Huntsville police shooting travesty of injustice

An old man, crippled by gout and living alone, is awakened in the middle of the night by the sound of his front door being battered down. Stricken by terror and fearing for his life, he grabs his trusty 12-gauge and hobbles into the dark hallway where he is immediately gunned down. With gunshot wounds to the chest, stomach, groin and foot, he lies on the floor in shock, his lifeblood pooling around him.

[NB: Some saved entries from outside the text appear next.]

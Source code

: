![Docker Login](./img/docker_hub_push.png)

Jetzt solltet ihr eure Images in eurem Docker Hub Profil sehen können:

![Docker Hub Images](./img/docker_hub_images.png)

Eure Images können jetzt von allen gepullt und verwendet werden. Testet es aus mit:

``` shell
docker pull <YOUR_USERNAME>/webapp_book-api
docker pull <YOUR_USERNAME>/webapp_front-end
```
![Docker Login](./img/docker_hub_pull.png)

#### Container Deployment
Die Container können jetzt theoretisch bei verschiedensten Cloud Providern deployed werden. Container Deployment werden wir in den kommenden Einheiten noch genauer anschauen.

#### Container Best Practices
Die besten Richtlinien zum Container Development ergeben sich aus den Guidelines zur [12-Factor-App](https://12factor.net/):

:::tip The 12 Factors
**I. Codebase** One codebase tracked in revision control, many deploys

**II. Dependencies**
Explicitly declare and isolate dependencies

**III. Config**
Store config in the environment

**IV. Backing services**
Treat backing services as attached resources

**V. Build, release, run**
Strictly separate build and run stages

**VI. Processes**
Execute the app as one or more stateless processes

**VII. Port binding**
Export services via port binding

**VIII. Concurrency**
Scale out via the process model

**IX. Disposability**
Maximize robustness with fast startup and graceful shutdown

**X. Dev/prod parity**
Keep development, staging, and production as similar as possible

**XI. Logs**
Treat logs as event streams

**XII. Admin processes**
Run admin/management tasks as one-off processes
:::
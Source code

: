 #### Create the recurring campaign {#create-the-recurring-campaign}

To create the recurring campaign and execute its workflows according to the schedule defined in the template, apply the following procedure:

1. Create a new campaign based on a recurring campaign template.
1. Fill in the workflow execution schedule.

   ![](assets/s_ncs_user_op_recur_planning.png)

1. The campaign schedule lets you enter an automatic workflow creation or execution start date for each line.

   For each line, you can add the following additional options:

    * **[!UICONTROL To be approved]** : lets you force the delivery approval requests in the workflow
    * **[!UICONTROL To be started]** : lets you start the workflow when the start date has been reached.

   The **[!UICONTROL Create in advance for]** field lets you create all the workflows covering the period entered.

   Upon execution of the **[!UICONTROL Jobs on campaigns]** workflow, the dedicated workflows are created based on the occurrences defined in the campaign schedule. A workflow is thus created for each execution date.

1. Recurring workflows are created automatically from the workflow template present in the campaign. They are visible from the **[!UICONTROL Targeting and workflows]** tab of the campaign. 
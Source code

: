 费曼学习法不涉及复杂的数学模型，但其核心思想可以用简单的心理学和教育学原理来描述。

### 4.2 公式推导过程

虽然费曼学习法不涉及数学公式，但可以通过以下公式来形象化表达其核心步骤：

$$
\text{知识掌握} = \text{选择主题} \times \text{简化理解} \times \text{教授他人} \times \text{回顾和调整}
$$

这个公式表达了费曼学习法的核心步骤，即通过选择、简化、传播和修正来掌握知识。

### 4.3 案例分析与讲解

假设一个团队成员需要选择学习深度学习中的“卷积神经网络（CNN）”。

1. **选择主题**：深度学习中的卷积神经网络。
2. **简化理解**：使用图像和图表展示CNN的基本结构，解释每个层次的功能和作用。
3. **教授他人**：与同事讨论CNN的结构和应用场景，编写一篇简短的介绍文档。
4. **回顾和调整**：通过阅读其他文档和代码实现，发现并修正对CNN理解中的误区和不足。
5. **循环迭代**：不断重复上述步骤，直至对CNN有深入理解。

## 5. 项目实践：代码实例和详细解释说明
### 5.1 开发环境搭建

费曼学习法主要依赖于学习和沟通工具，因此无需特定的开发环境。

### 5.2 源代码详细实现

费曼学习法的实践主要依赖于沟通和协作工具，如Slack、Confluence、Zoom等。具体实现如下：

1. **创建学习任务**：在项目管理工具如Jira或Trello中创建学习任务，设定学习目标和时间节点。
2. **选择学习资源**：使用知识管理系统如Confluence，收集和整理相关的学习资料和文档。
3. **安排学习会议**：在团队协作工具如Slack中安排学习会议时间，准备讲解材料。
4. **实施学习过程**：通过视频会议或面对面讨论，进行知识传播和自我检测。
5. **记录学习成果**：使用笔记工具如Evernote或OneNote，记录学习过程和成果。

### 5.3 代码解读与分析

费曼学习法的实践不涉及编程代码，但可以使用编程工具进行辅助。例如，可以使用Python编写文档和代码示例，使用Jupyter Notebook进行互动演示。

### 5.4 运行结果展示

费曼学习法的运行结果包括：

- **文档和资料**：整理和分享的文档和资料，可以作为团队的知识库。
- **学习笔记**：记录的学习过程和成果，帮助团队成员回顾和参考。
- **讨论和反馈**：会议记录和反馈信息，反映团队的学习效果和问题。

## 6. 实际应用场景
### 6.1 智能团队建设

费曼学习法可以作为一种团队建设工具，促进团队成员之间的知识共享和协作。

Kenneth Jamar was a law abiding citizen living a simple life, really not all that different from you or me. How is it that Mr. Jamar found himself fighting for his life in a Huntsville intensive care facility? Drug-crazed junkies? Escaped psychotic felons? No, just a Huntsville SWAT team prosecuting a no-knock search warrant at the wrong house as part of a multi-jurisdictional drug raid. Limestone Sheriff Mike Blakely, who is conducting an independent investigation, says it was a simple clerical error, they had the right house, just the wrong address on the warrant — never mind that the sought-after drug dealer actually lived at the address listed on the warrant, which happened to be one of the houses next door.

The Madison County district attorney will ultimately determine the facts that led to this tragedy and identify culpability as necessary. My complaint stems from the attempt by Sheriff Blakely to somehow incriminate Mr. Jamar by announcing "guns were found in the house." I know I did not wake up in Russia this morning and therefore am confident that the right to keep and bear arms per the Second Amendment to the Constitution still applies, even in Limestone County.

Armed drug dealers who choose to engage law enforcement agents deserve what they get. This case is something else entirely.